Une multiplication des systèmes
“C’est surtout l’ensemble des contrôles qui permet d’augmenter le niveau de confiance auprès de tierces parties”, indique Dinesh Ujoodah. “On ne peut pas tout vérifier mais on peut s’assure qu’une fiche de salaire ou qu’un justificatif de domicile n’a pas été modifié. On s’appuie sur un certain nombre de partenaire dont la mission est de pouvoir vérifier l’authenticité des documents”. Malgré tout une fois l’identité d’une personne certifiée et validée dans l’application, des risques existent au moment de l’utilisation directe de celle-ci, en cas de vol d’un smartphone. Plusieurs systèmes d’authentifications ont été mis en place, qui tentent de minimiser les risques que ce phénomène intervient.
“Au Canada, les banques ont massivement investi dans des systèmes anti-fraude et notamment des technologies qui permettent d’apprendre du comportement de leur client. La connaissance des clients s’affine au fur et à mesure et augmente le niveau de confiance”, raconte David Mahdi. Dinesh Ujoodah, ajoute : “Avec Trustme, il existe plusieurs mécanismes d’authentification en temps réels et en fonction de la nature de la transaction. On utilise aussi une authentification forte multi facteur.”
La biométrie fait partie des technologies ajoutant un niveau de sécurisation élevé des applications. Et contrairement à une crainte souvent évoquée, lorsque l’on utilise la biométrie, ni nos empreintes digitales, ni une photo de notre visage ne reste stockée sur le serveur d’une entreprise. “Le téléphone génère une formule mathématique dont le visage ou les empreintes sont la clef. La photo est directement détruite”, explique David Mahdi qui ajoute : “Cette clef est une combinaison entre la biométrie et le téléphone d’une personne”. Tous ces systèmes mis en place par les fournisseurs, ne sont cependant pas liés à ceux utilisés pour déverrouiller un smartphone et conçus par les différents fabricants. Encore une fois, c’est la coexistence de multiples systèmes se chevauchant qui vient compliquer le paysage de l’identité numérique pour l’utilisateur. D’autant plus dans un contexte où le risque d’une usurpation d’identité, notamment dans le cadre d’une cyber-malveillance, est de plus en plus important.

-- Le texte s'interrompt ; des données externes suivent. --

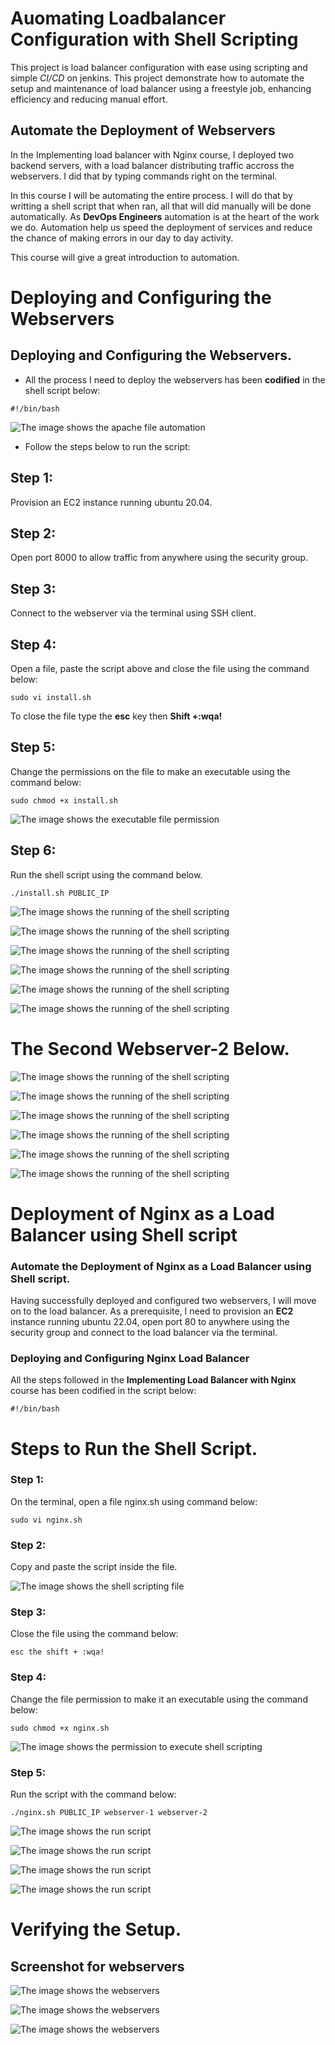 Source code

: # Auomating Loadbalancer Configuration with Shell Scripting

This project is load balancer configuration with ease using scripting and simple *CI/CD* on jenkins. This project demonstrate how to automate the setup and maintenance of load balancer using a freestyle job, enhancing efficiency and reducing manual effort.

## Automate the Deployment of Webservers

In the Implementing load balancer with Nginx course, I deployed two backend servers, with a load balancer distributing traffic accross the webservers. I did that by typing commands right on the terminal.

In this course I will be automating the entire process. I will do that by writting a shell script that when ran, all that will did manually will be done automatically. As **DevOps Engineers** automation is at the heart of the work we do. Automation help us speed the deployment of services and reduce the chance of making errors in our day to day activity.

This course will give a great introduction to automation.


# Deploying and Configuring the Webservers

## Deploying and Configuring the Webservers.

- All the process I need to deploy the webservers has been **codified** in the shell script below:

`#!/bin/bash`

![The image shows the apache file automation](image/images/sudo-apt-install&update-apache2.png)

- Follow the steps below to run the script:

## Step 1: 
Provision an EC2 instance running ubuntu 20.04. 

## Step 2: 
Open port 8000 to allow traffic from anywhere using the security group.

## Step 3:
Connect to the webserver via the terminal using SSH client.

## Step 4: 
Open a file, paste the script above and close the file using the command below:

`sudo vi install.sh`

To close the file type the **esc** key then **Shift +:wqa!**

## Step 5:
Change the permissions on the file to make an executable using the command below:

`sudo chmod +x install.sh`

![The image shows the executable file permission](image/images/apache-execute-file.png)


## Step 6: 
Run the shell script using the command below.

`./install.sh PUBLIC_IP`

![The image shows the running of the shell scripting](image/images/webserver1_exe.png)


![The image shows the running of the shell scripting](image/images/webserver2_exe.png)


![The image shows the running of the shell scripting](image/images/webserver3_exe.png)


![The image shows the running of the shell scripting](image/images/webserver4_exe.png)


![The image shows the running of the shell scripting](image/images/webserver5_exe.png)


![The image shows the running of the shell scripting](image/images/webserver6_exe.png)



# The Second Webserver-2 Below.


![The image shows the running of the shell scripting](image/images/webserver1a_exe.png)


![The image shows the running of the shell scripting](image/images/webserver2b_exe.png)


![The image shows the running of the shell scripting](image/images/webserver3c_exe.png)


![The image shows the running of the shell scripting](image/images/webserver4d_exe.png)


![The image shows the running of the shell scripting](image/images/webserver5e_exe.png)


![The image shows the running of the shell scripting](image/images/webserver6f_exe.png)


# Deployment of Nginx as a Load Balancer using Shell script

### Automate the Deployment of Nginx as a Load Balancer using Shell script.

Having successfully deployed and configured two webservers, I will move on to the load balancer. As a prerequisite, I need to provision an **EC2** instance running ubuntu 22.04, open port 80 to anywhere using the security group and connect to the load balancer via the terminal.


### Deploying and Configuring Nginx Load Balancer

All the steps followed in the **Implementing Load Balancer with Nginx** course has been codified in the script below:

 `#!/bin/bash`

 # Steps to Run the Shell Script.

### Step 1:
On the terminal, open a file nginx.sh using command below:

`sudo vi nginx.sh`

### Step 2: 
Copy and paste the script inside the file.


![The image shows the shell scripting file](image/images/second-secript.png)


### Step 3: 
Close the file using the command below:

`esc the shift + :wqa!`

### Step 4:
Change the file permission to make it an executable using the command below:

`sudo chmod +x nginx.sh`

![The image shows the permission to execute shell scripting](image/images/result.png)

### Step 5:
Run the script with the command below:

`./nginx.sh PUBLIC_IP webserver-1 webserver-2`

![The image shows the run script ](image/images/loadbalancer_exe1.png)



![The image shows the run script ](image/images/loadbalancer_exe2.png)




![The image shows the run script ](image/images/loadbalancer_exe3.png)




![The image shows the run script ](image/images/loadbalancer_exe4.png)


# Verifying the Setup.

## Screenshot for webservers


![The image shows the webservers ](image/images/webserver-IP2a.png)


![The image shows the webservers ](image/images/second.png)



![The image shows the webservers ](image/images/webserver-IP2.png)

Une anticipation des attaques
En la matière, le constat fait par A3BC est simple. “La question n’est pas de savoir si on risque d’être attaqué mais plutôt quand ? Et comment faire pour empêcher un usage frauduleux des données lorsque celles-ci sont exfiltrées ?”, précise Dinesh Ujoodah. “On identifie principalement trois natures de menaces : l’attaque sur les terminaux, sur le transport et sur le stockage. On doit se protéger à tous les niveaux. On a déposé et obtenu des brevets sur des mécanismes de sécurité, soumis à des tests trimestriels par des sociétés spécialisées et certifiées, et en matière de stockage des données. L’objectif est de respecter à la lettre la réglementation RGPD et que seul l’utilisateur ait accès à ses données et puis donner le consentement pour les utiliser”. La certification espérée par Trustme existe d’ailleurs pour l’ensemble des acteurs souhaitant mettre en place une solution d’identité numérique. A terme, ces solutions pourraient être interopérables. “On doit être surs que ces technologies fonctionnent, soient sécurisées et parlent le même langage”, explique David Mahdi. Mais pour le moment, l’utilisateur, client et citoyen, est encore loin de pouvoir bénéficier de la simplicité d’une identité unique, simple à comprendre, à utiliser, et donc à protéger. Le prix de cette complexité pourrait demain peser lourdement sur les organisations qui développent de nouveaux parcours digitaux.